Addressing challenges and legal issues with IP

On Behalf of | Oct 15, 2021 | Intellectual Property |

Businesses in California and throughout the nation take specific steps to stand out among the rest. The competition can be high in certain industries, making it imperative that a business take measures to market themselves and increase their value. In order to overcome the competition, a business may seek out groundbreaking innovations. However, when utilizing intellectual property, it is important that businesses and corporations understand the challenges they are likely to face and ways to resolve them, especially if business litigation arises.

IP challenges

To begin, it can be challenging for a business to create a valuable IP. In essence, if an IP does not generate value, it is likely to not be utilized. In fact, studies indicate roughly 80% of patents go unutilized if they do not generate any value to the company. The next challenge is managing an IP portfolio. This is not just paying maintenance fees but rather using the IP to achieve broader objectives for the business.

The third common challenge faced with intellectual property is the competition. This not only means standing out among the competition but also considering legal issues associated with duplicate innovative technology. That brings us to the next challenge, which is IP lawsuits. These could cause major financial losses for a company, as it could result in the loss of customers and tarnish the reputation of the brand.
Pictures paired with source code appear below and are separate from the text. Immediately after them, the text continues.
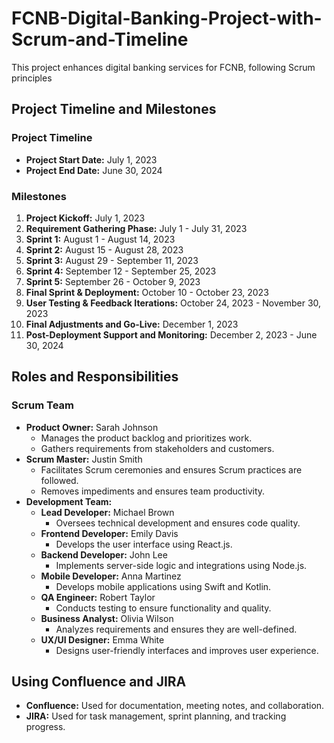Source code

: # FCNB-Digital-Banking-Project-with-Scrum-and-Timeline
This project enhances digital banking services for FCNB, following Scrum principles 

## Project Timeline and Milestones

### Project Timeline
- **Project Start Date:** July 1, 2023
- **Project End Date:** June 30, 2024

### Milestones
1. **Project Kickoff:** July 1, 2023
2. **Requirement Gathering Phase:** July 1 - July 31, 2023
3. **Sprint 1:** August 1 - August 14, 2023
4. **Sprint 2:** August 15 - August 28, 2023
5. **Sprint 3:** August 29 - September 11, 2023
6. **Sprint 4:** September 12 - September 25, 2023
7. **Sprint 5:** September 26 - October 9, 2023
8. **Final Sprint & Deployment:** October 10 - October 23, 2023
9. **User Testing & Feedback Iterations:** October 24, 2023 - November 30, 2023
10. **Final Adjustments and Go-Live:** December 1, 2023
11. **Post-Deployment Support and Monitoring:** December 2, 2023 - June 30, 2024

## Roles and Responsibilities

### Scrum Team
- **Product Owner:** Sarah Johnson
  - Manages the product backlog and prioritizes work.
  - Gathers requirements from stakeholders and customers.
- **Scrum Master:** Justin Smith
  - Facilitates Scrum ceremonies and ensures Scrum practices are followed.
  - Removes impediments and ensures team productivity.
- **Development Team:**
  - **Lead Developer:** Michael Brown
    - Oversees technical development and ensures code quality.
  - **Frontend Developer:** Emily Davis
    - Develops the user interface using React.js.
  - **Backend Developer:** John Lee
    - Implements server-side logic and integrations using Node.js.
  - **Mobile Developer:** Anna Martinez
    - Develops mobile applications using Swift and Kotlin.
  - **QA Engineer:** Robert Taylor
    - Conducts testing to ensure functionality and quality.
  - **Business Analyst:** Olivia Wilson
    - Analyzes requirements and ensures they are well-defined.
  - **UX/UI Designer:** Emma White
    - Designs user-friendly interfaces and improves user experience.

## Using Confluence and JIRA
- **Confluence:** Used for documentation, meeting notes, and collaboration.
- **JIRA:** Used for task management, sprint planning, and tracking progress.
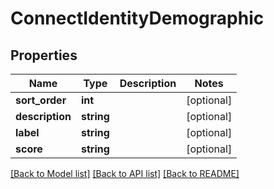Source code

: # ConnectIdentityDemographic

## Properties
Name | Type | Description | Notes
------------ | ------------- | ------------- | -------------
**sort_order** | **int** |  | [optional] 
**description** | **string** |  | [optional] 
**label** | **string** |  | [optional] 
**score** | **string** |  | [optional] 

[[Back to Model list]](../../README.md#documentation-for-models) [[Back to API list]](../../README.md#documentation-for-api-endpoints) [[Back to README]](../../README.md)

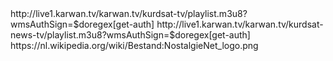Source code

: <item>
<title>kurdsat</title>
<link>http://live1.karwan.tv/karwan.tv/kurdsat-tv/playlist.m3u8?wmsAuthSign=$doregex[get-auth]</link>
<regex>
 
 
<item>
<title>kurdsatnews </title>
<link>http://live1.karwan.tv/karwan.tv/kurdsat-news-tv/playlist.m3u8?wmsAuthSign=$doregex[get-auth]</link>
<thumbnail>https://nl.wikipedia.org/wiki/Bestand:NostalgieNet_logo.png</thumbnail>
</item>
 
 
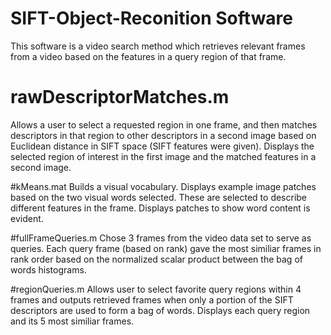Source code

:# SIFT-Object-Reconition Software
This software is a video search method which retrieves  relevant frames from a video based on the features in a query region of that frame. 

# rawDescriptorMatches.m
Allows a user to select a requested region in one frame, and then matches descriptors in that region to other descriptors in a second image based on Euclidean distance in SIFT space (SIFT features were given).
Displays the selected region of interest in the first image and the matched features in a second image.

#kMeans.mat
Builds a visual vocabulary. Displays example image patches based on the two visual words selected. These are selected to describe different features in the frame. Displays patches to show word content is evident.

#fullFrameQueries.m
Chose 3 frames from the video data set to serve as queries. Each query frame (based on rank) gave the most similiar frames in rank order based on the normalized scalar product between the bag of words histograms.

#regionQueries.m
Allows user to select favorite query regions within 4 frames and outputs retrieved frames when only a portion of the SIFT descriptors are used to form a bag of words. Displays each query region and its 5 most similiar frames. 
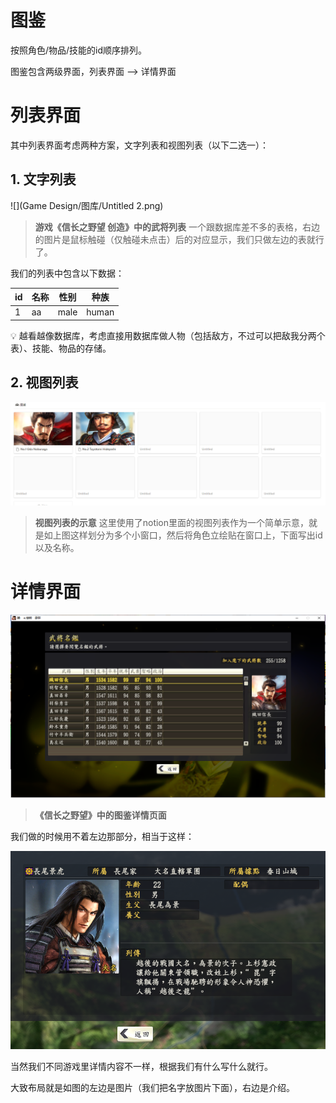 # 图鉴

按照角色/物品/技能的id顺序排列。

图鉴包含两级界面，列表界面 —> 详情界面

# 列表界面

其中列表界面考虑两种方案，文字列表和视图列表（以下二选一）：

## 1. 文字列表

![](Game Design/图库/Untitled 2.png)

> **游戏《信长之野望 创造》中的武将列表**
一个跟数据库差不多的表格，右边的图片是鼠标触碰（仅触碰未点击）后的对应显示，我们只做左边的表就行了。
> 

我们的列表中包含以下数据：

| id | 名称 | 性别 | 种族 |
| --- | --- | --- | --- |
| 1 | aa | male | human |

<aside>
💡 越看越像数据库，考虑直接用数据库做人物（包括敌方，不过可以把敌我分两个表）、技能、物品的存储。

</aside>

## 2. 视图列表

![Untitled](https://github.com/Embraccce/Wisdom-and-Valor-Three-Kingdoms/blob/main/Game%20Design/%E5%9B%BE%E5%BA%93/Untitled%201%201.png?raw=true)

> **视图列表的示意**
这里使用了notion里面的视图列表作为一个简单示意，就是如上图这样划分为多个小窗口，然后将角色立绘贴在窗口上，下面写出id以及名称。
> 

# 详情界面

![Untitled](https://github.com/Embraccce/Wisdom-and-Valor-Three-Kingdoms/blob/main/Game%20Design/%E5%9B%BE%E5%BA%93/Untitled%202.png?raw=true)

> **《信长之野望》中的图鉴详情页面**
> 

我们做的时候用不着左边那部分，相当于这样：

![Untitled](https://github.com/Embraccce/Wisdom-and-Valor-Three-Kingdoms/blob/main/Game%20Design/%E5%9B%BE%E5%BA%93/Untitled%203.png?raw=true)

当然我们不同游戏里详情内容不一样，根据我们有什么写什么就行。

大致布局就是如图的左边是图片（我们把名字放图片下面），右边是介绍。
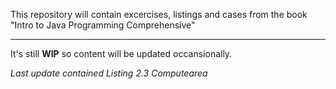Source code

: This repository will contain excercises, listings and cases from the book "Intro to Java Programming Comprehensive"
___

It's still **WIP** so content will be updated occansionally.

_Last update contained Listing 2.3 Computearea_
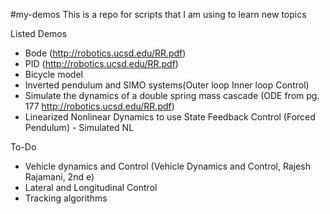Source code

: #my-demos
 This is a repo for scripts that I am using to learn new topics

Listed Demos
- Bode (http://robotics.ucsd.edu/RR.pdf)
- PID (http://robotics.ucsd.edu/RR.pdf)
- Bicycle model
- Inverted pendulum and SIMO systems(Outer loop Inner loop Control)
- Simulate the dynamics of a double spring mass cascade (ODE from pg. 177 http://robotics.ucsd.edu/RR.pdf)
- Linearized Nonlinear Dynamics to use State Feedback Control (Forced Pendulum) - Simulated NL

To-Do
- Vehicle dynamics and Control (Vehicle Dynamics and Control, Rajesh Rajamani, 2nd e)
- Lateral and Longitudinal Control
- Tracking algorithms

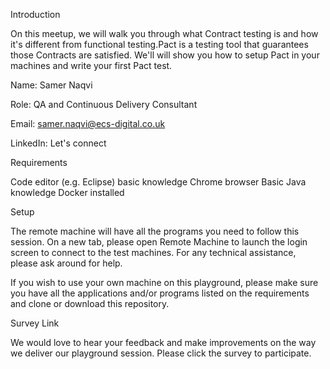 Introduction

On this meetup, we will walk you through what Contract testing is and how it's different from functional testing.Pact is a testing tool that guarantees those Contracts are satisfied. We'll will show you how to setup Pact in your machines and write your first Pact test.

Name: Samer Naqvi

Role: QA and Continuous Delivery Consultant

Email: samer.naqvi@ecs-digital.co.uk

LinkedIn: Let's connect

Requirements

Code editor (e.g. Eclipse) basic knowledge
Chrome browser
Basic Java knowledge
Docker installed

Setup

The remote machine will have all the programs you need to follow this session. On a new tab, please open Remote Machine to launch the login screen to connect to the test machines. For any technical assistance, please ask around for help.

If you wish to use your own machine on this playground, please make sure you have all the applications and/or programs listed on the requirements and clone or download this repository.

Survey Link

We would love to hear your feedback and make improvements on the way we deliver our playground session. Please click the survey to participate.
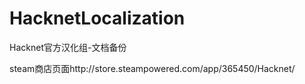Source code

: # HacknetLocalization
Hacknet官方汉化组-文档备份

steam商店页面http://store.steampowered.com/app/365450/Hacknet/

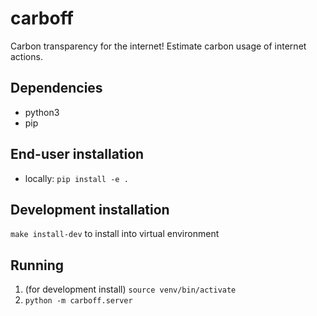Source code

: # carboff
Carbon transparency for the internet! Estimate carbon usage of internet actions.

## Dependencies

* python3
* pip

## End-user installation

* locally: `pip install -e .`

## Development installation

`make install-dev` to install into virtual environment

## Running

1. (for development install) `source venv/bin/activate`
2. `python -m carboff.server`

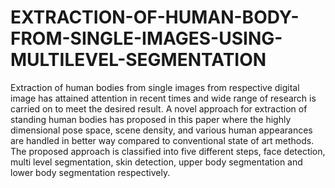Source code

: # EXTRACTION-OF-HUMAN-BODY-FROM-SINGLE-IMAGES-USING-MULTILEVEL-SEGMENTATION
Extraction of human bodies from single images from respective digital image has attained attention in recent times and wide range of research is carried on to meet the desired result. A novel approach for extraction of standing human bodies has proposed in this paper where the highly dimensional pose space, scene density, and various human appearances are handled in better way compared to conventional state of art methods. The proposed approach is classified into five different steps, face detection, multi level segmentation, skin detection, upper body segmentation and lower body segmentation respectively.
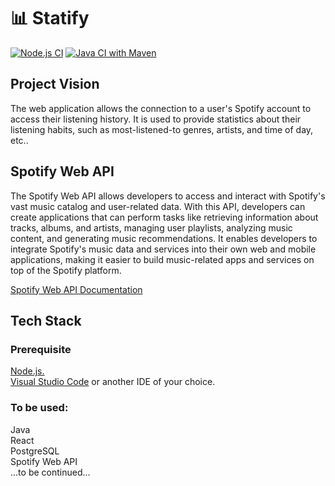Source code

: # 📊 Statify
[![Node.js CI](https://github.com/SE-TINF22B6/Statify/actions/workflows/node.js.yml/badge.svg?branch=develop)](https://github.com/SE-TINF22B6/Statify/actions/workflows/node.js.yml)
[![Java CI with Maven](https://github.com/SE-TINF22B6/Statify/actions/workflows/maven.yml/badge.svg?branch=develop)](https://github.com/SE-TINF22B6/Statify/actions/workflows/maven.yml)
## Project Vision

The web application allows the connection to a user's Spotify account to access their listening history. It is used to provide statistics about their listening habits, such as most-listened-to genres, artists, and time of day, etc..

## Spotify Web API
The Spotify Web API allows developers to access and interact with Spotify's vast music catalog and user-related data. With this API, developers can create applications that can perform tasks like retrieving information about tracks, albums, and artists, managing user playlists, analyzing music content, and generating music recommendations. It enables developers to integrate Spotify's music data and services into their own web and mobile applications, making it easier to build music-related apps and services on top of the Spotify platform.

[Spotify Web API Documentation](https://developer.spotify.com/documentation/web-api)
## Tech Stack
### Prerequisite
[Node.js.](https://nodejs.org/de)  
[Visual Studio Code](https://code.visualstudio.com/download) or another IDE of your choice.  
### To be used:
Java  
React  
PostgreSQL  
Spotify Web API  
...to be continued...  

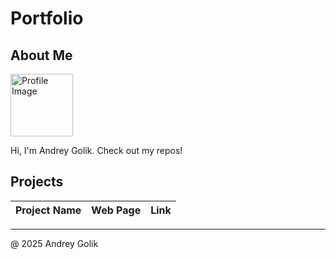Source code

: # Portfolio

## About Me

<img src="https://avatars.githubusercontent.com/u/1858191?v=4" alt="Profile Image" style="width: 100px; height: auto;" />

Hi, I'm Andrey Golik. Check out my repos!

## Projects

| Project Name | Web Page | Link |
|--------------|----------|------|

---

@ 2025 Andrey Golik
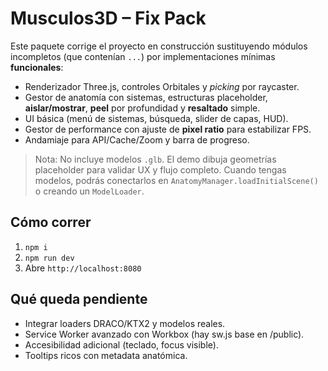 # Musculos3D – Fix Pack

Este paquete corrige el proyecto en construcción sustituyendo módulos incompletos (que contenían `...`) por implementaciones mínimas **funcionales**:
- Renderizador Three.js, controles Orbitales y *picking* por raycaster.
- Gestor de anatomía con sistemas, estructuras placeholder, **aislar/mostrar**, **peel** por profundidad y **resaltado** simple.
- UI básica (menú de sistemas, búsqueda, slider de capas, HUD).
- Gestor de performance con ajuste de **pixel ratio** para estabilizar FPS.
- Andamiaje para API/Cache/Zoom y barra de progreso.

> Nota: No incluye modelos `.glb`. El demo dibuja geometrías placeholder para validar UX y flujo completo. Cuando tengas modelos, podrás conectarlos en `AnatomyManager.loadInitialScene()` o creando un `ModelLoader`.

## Cómo correr
1. `npm i`
2. `npm run dev`
3. Abre `http://localhost:8080`

## Qué queda pendiente
- Integrar loaders DRACO/KTX2 y modelos reales.
- Service Worker avanzado con Workbox (hay sw.js base en /public).
- Accesibilidad adicional (teclado, focus visible).
- Tooltips ricos con metadata anatómica.

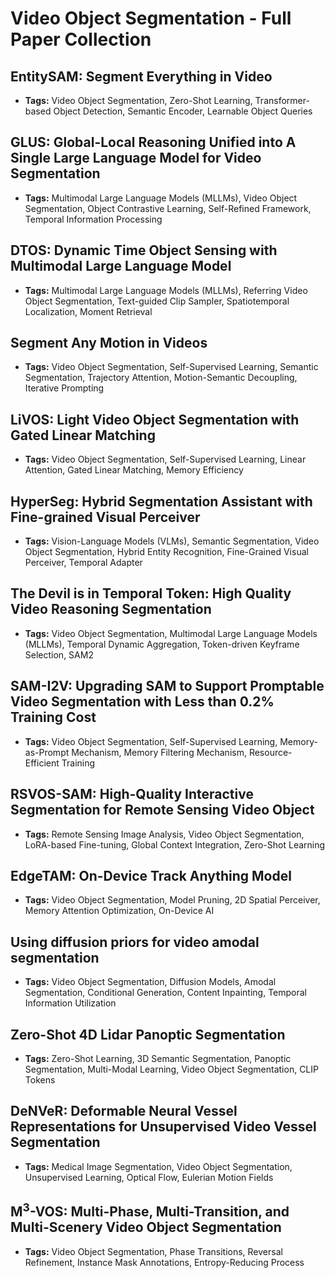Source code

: # **Video Object Segmentation - Full Paper Collection**

## EntitySAM: Segment Everything in Video
- **Tags:** Video Object Segmentation, Zero-Shot Learning, Transformer-based Object Detection, Semantic Encoder, Learnable Object Queries
## GLUS: Global-Local Reasoning Unified into A Single Large Language Model for Video Segmentation
- **Tags:** Multimodal Large Language Models (MLLMs), Video Object Segmentation, Object Contrastive Learning, Self-Refined Framework, Temporal Information Processing
## DTOS: Dynamic Time Object Sensing with Multimodal Large Language Model
- **Tags:** Multimodal Large Language Models (MLLMs), Referring Video Object Segmentation, Text-guided Clip Sampler, Spatiotemporal Localization, Moment Retrieval
## Segment Any Motion in Videos
- **Tags:** Video Object Segmentation, Self-Supervised Learning, Semantic Segmentation, Trajectory Attention, Motion-Semantic Decoupling, Iterative Prompting
## LiVOS: Light Video Object Segmentation with Gated Linear Matching
- **Tags:** Video Object Segmentation, Self-Supervised Learning, Linear Attention, Gated Linear Matching, Memory Efficiency
## HyperSeg: Hybrid Segmentation Assistant with Fine-grained Visual Perceiver
- **Tags:** Vision-Language Models (VLMs), Semantic Segmentation, Video Object Segmentation, Hybrid Entity Recognition, Fine-Grained Visual Perceiver, Temporal Adapter
## The Devil is in Temporal Token: High Quality Video Reasoning Segmentation
- **Tags:** Video Object Segmentation, Multimodal Large Language Models (MLLMs), Temporal Dynamic Aggregation, Token-driven Keyframe Selection, SAM2
## SAM-I2V: Upgrading SAM to Support Promptable Video Segmentation with Less than 0.2\% Training Cost
- **Tags:** Video Object Segmentation, Self-Supervised Learning, Memory-as-Prompt Mechanism, Memory Filtering Mechanism, Resource-Efficient Training
## RSVOS-SAM: High-Quality Interactive Segmentation for Remote Sensing Video Object
- **Tags:** Remote Sensing Image Analysis, Video Object Segmentation, LoRA-based Fine-tuning, Global Context Integration, Zero-Shot Learning
## EdgeTAM: On-Device Track Anything Model
- **Tags:** Video Object Segmentation, Model Pruning, 2D Spatial Perceiver, Memory Attention Optimization, On-Device AI
## Using diffusion priors for video amodal segmentation
- **Tags:** Video Object Segmentation, Diffusion Models, Amodal Segmentation, Conditional Generation, Content Inpainting, Temporal Information Utilization
## Zero-Shot 4D Lidar Panoptic Segmentation
- **Tags:** Zero-Shot Learning, 3D Semantic Segmentation, Panoptic Segmentation, Multi-Modal Learning, Video Object Segmentation, CLIP Tokens
## DeNVeR: Deformable Neural Vessel Representations for Unsupervised Video Vessel Segmentation
- **Tags:** Medical Image Segmentation, Video Object Segmentation, Unsupervised Learning, Optical Flow, Eulerian Motion Fields
## M$^3$-VOS: Multi-Phase, Multi-Transition, and Multi-Scenery Video Object Segmentation
- **Tags:** Video Object Segmentation, Phase Transitions, Reversal Refinement, Instance Mask Annotations, Entropy-Reducing Process
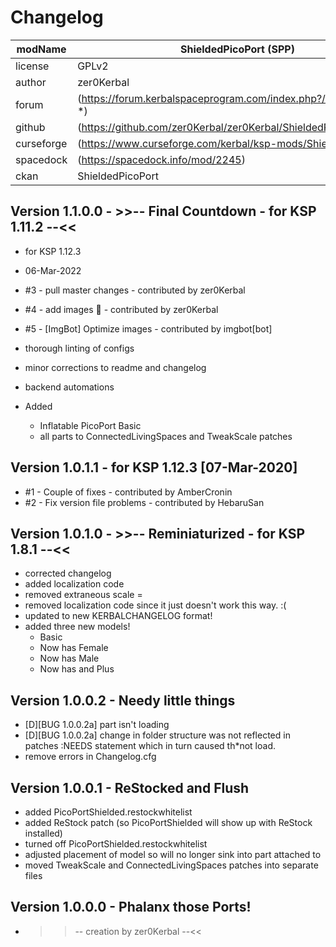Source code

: ﻿<!-- 
changelog.md v1.1.1.1
modname
created: 01 Aug 2016
updated: 05 Mar 2022

——————————————————————————————————————————————————
——— changelog ————————————————————————————————————
——————————————————————————————————————————————————
-->

# Changelog  
  
| modName    | ShieldedPicoPort (SPP)                                           |
| ---------- | ---------------------------------------------------------------- |
| license    | GPLv2                                                            |
| author     | zer0Kerbal                                                       |
| forum      | (https://forum.kerbalspaceprogram.com/index.php?/topic/192187-*) |
| github     | (https://github.com/zer0Kerbal/zer0Kerbal/ShieldedPicoPort)      |
| curseforge | (https://www.curseforge.com/kerbal/ksp-mods/ShieldedPicoPort)    |
| spacedock  | (https://spacedock.info/mod/2245)                                |
| ckan       | ShieldedPicoPort                                                 |

## Version 1.1.0.0 - >>-- Final Countdown - for KSP 1.11.2 --<<

* for KSP 1.12.3
* 06-Mar-2022

* #3 - pull master changes - contributed by zer0Kerbal
* #4 - add images :imp: - contributed by zer0Kerbal
* #5 - [ImgBot] Optimize images - contributed by imgbot[bot]

* thorough linting of configs
* minor corrections to readme and changelog
* backend automations
* Added
  * Inflatable PicoPort Basic
  * all parts to ConnectedLivingSpaces and TweakScale patches

## Version 1.0.1.1 - for KSP 1.12.3 [07-Mar-2020]

* #1 - Couple of fixes - contributed by AmberCronin
* #2 - Fix version file problems - contributed by HebaruSan

## Version 1.0.1.0 - >>-- Reminiaturized - for KSP 1.8.1 --<<

* corrected changelog
* added localization code
* removed extraneous scale =
* removed localization code since it just doesn't work this way. :(
* updated to new KERBALCHANGELOG format!
* added three new models!
  * Basic
  * Now has Female
  * Now has Male
  * Now has and Plus

## Version 1.0.0.2 - Needy little things

* [D][BUG 1.0.0.2a] part isn't loading
* [D][BUG 1.0.0.2a] change in folder structure was not reflected in patches :NEEDS statement which in turn caused th*not load.
* remove errors in Changelog.cfg

## Version 1.0.0.1 - ReStocked and Flush

* added PicoPortShielded.restockwhitelist
* added ReStock patch (so PicoPortShielded will show up with ReStock installed)
* turned off PicoPortShielded.restockwhitelist
* adjusted placement of model so will no longer sink into part attached to
* moved TweakScale and ConnectedLivingSpaces patches into separate files

## Version 1.0.0.0 -  Phalanx those Ports!

* >>-- creation by zer0Kerbal --<<

<!-- CC BY-NC-ND 3.0 Unported zer0Kerbal -->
Finally, it can be challenging to maintain the profitability of IP departments. Intangible assets tend to contribute to the growth of the company, but this is often overlooked when it comes to budget cuts.

Possible resolutions

While there are many resolutions to these challenges, those concerning legal issues arising with intellectual property will be discussed. To begin, for issues involving competition, having a strong patent portfolio can help protect the service and product offered as well as aiding in matters that arise to a patent-infringement lawsuit. If a lawsuit does arise, having a freedom-to-operate assessment as well as IP-indemnification clauses could help a business avoid litigation.

When dealing with intellectual property, a business not only seeks to crush the competition with it, but they also seek to protect it and avoid litigation because of it. As such, businesses should understand the potential issues that could arise and how to prevent them or address them if they arise.